Après cette section consacrée à la présentation du traitement lexicographique des mots fralg à travers la macrostructure du RH, nous passons à présent à la présentation de la manière dont il définit ces mots.

2.2. La microstructure

La microstructure, dite définition lexicographique, est par définition un texte rédigé par un lexicographique sous la forme d’article (nomenclature) ayant pour objectif de donner des informations sur la forme, sur le sens et les usages des entrées des dictionnaires (Cf. Mabrak, 2018 : 186-190, Dotoli & Boccuzzi, 2012 et Dotoli, 2008).

2.2.1. La transcription phonétique

La première information que donnent les dictionnaires de langue en général sur les entrées est la transcription phonétique. Dans le cas du RH, ce dernier ne donne pas cette information, probablement par ce qu’il s’agit d’un dictionnaire historique et non pas un dictionnaire de langue générale. Effectivement, on s’attend que les dictionnaires de langue générale, tels que Larousse ou le Robert, donnent ce type d’information dans la mesure où ils sont destinés à un usage scolaire et didactique ; les lecteurs (apprenants) ont besoin de connaître comment telle ou telle entrée se prononce. Or, le lectorat supposé du RH est censé connaître la prononciation des mots car on suppose que le RH est destiné aux enseignants, aux chercheurs et au public cultivé de façon générale.

Dans le cadre de notre étude portant sur le français algérien, l’analyse du corpus permet de confirmer que la phonétique des mots Fralg n’est pas transcrite. Ce qui permet de dire que le RH applique le même choix lexicographique sur l’ensemble du lexique français, c’est-à-dire, ne pas transcrire la phonétique des entrées.
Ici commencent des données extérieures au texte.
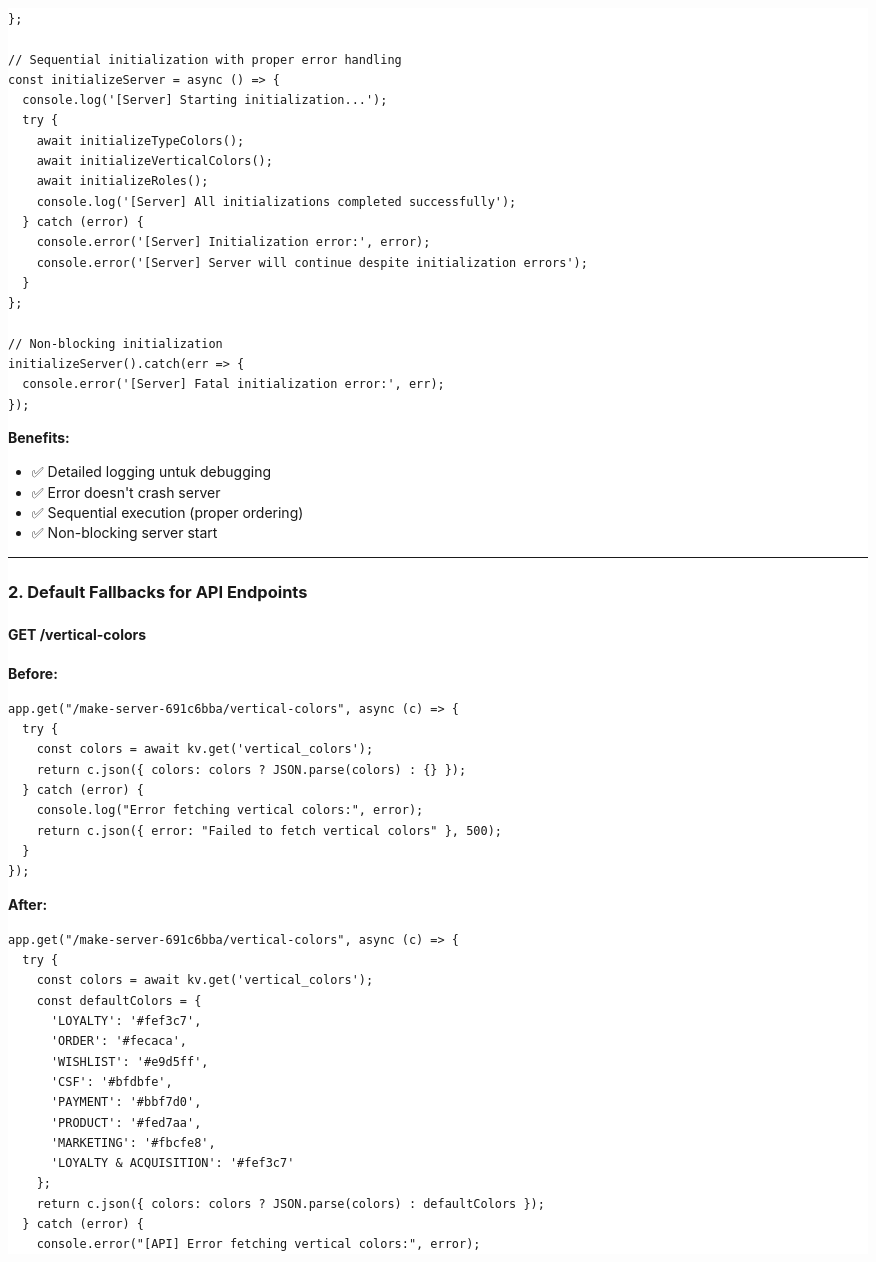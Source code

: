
 ```tsx
};

// Sequential initialization with proper error handling
const initializeServer = async () => {
  console.log('[Server] Starting initialization...');
  try {
    await initializeTypeColors();
    await initializeVerticalColors();
    await initializeRoles();
    console.log('[Server] All initializations completed successfully');
  } catch (error) {
    console.error('[Server] Initialization error:', error);
    console.error('[Server] Server will continue despite initialization errors');
  }
};

// Non-blocking initialization
initializeServer().catch(err => {
  console.error('[Server] Fatal initialization error:', err);
});
```

**Benefits:**
- ✅ Detailed logging untuk debugging
- ✅ Error doesn't crash server
- ✅ Sequential execution (proper ordering)
- ✅ Non-blocking server start

---

### 2. **Default Fallbacks for API Endpoints**

#### GET /vertical-colors

**Before:**
```tsx
app.get("/make-server-691c6bba/vertical-colors", async (c) => {
  try {
    const colors = await kv.get('vertical_colors');
    return c.json({ colors: colors ? JSON.parse(colors) : {} });
  } catch (error) {
    console.log("Error fetching vertical colors:", error);
    return c.json({ error: "Failed to fetch vertical colors" }, 500);
  }
});
```

**After:**
```tsx
app.get("/make-server-691c6bba/vertical-colors", async (c) => {
  try {
    const colors = await kv.get('vertical_colors');
    const defaultColors = {
      'LOYALTY': '#fef3c7',
      'ORDER': '#fecaca',
      'WISHLIST': '#e9d5ff',
      'CSF': '#bfdbfe',
      'PAYMENT': '#bbf7d0',
      'PRODUCT': '#fed7aa',
      'MARKETING': '#fbcfe8',
      'LOYALTY & ACQUISITION': '#fef3c7'
    };
    return c.json({ colors: colors ? JSON.parse(colors) : defaultColors });
  } catch (error) {
    console.error("[API] Error fetching vertical colors:", error);
```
2.2.2. La catégorie grammaticale

La catégorie grammaticale fait partie des informations d’ordre métalinguistique que fournissent les dictionnaires de langue générale. Elle renseigne le lecteur sur la nature lexicale de l’entrée avant même de lire sa définition et de découvrir ses usages contextualisés. Dans le cas du RH, nous avons constaté qu’il indique la catégorie grammaticale de l’ensemble du lexique français, y compris bien évidemment le lexique du français algérien. Notons que l’indication de la catégorie grammaticale pour les mots fralg aide le lecteur à avoir des informations préalables sur l’entrée avant même de lire sa définition lexicographique. L’importance de cette information grammaticale est due au fait que l’orthographe de certains mots fralg pourrait sembler étranges aux yeux des lecteurs.
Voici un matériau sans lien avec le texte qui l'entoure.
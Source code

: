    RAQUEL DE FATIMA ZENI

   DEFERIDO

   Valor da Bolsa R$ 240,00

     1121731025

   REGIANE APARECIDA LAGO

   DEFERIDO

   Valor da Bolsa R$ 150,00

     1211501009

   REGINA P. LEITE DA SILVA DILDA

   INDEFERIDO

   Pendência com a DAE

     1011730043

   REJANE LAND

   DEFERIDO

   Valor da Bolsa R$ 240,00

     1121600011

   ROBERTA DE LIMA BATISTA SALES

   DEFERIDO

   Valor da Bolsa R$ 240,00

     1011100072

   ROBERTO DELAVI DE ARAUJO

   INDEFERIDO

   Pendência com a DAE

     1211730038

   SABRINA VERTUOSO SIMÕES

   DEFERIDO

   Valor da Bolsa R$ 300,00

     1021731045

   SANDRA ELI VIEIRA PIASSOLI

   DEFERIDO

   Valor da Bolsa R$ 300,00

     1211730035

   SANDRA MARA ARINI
Nous prenons l’exemple des entrées principales suivantes : « Fatma », « Agha », « Barka », « Mechta » et « Yaouled ». Il semble presque clair et évident que l’orthographe de ces entrées pourrait conduire le lecteur francophone à penser qu’elles sont étranges et ne correspondent pas à l’orthographe courante de la langue française générale. C’est dans ce sens que l’indication de la catégorie grammaticale de l’entrée des mots fralg pourrait faciliter l’accès à la définition de l’entrée, connaître son évolution étymologique et comprendre ses usages contextuels.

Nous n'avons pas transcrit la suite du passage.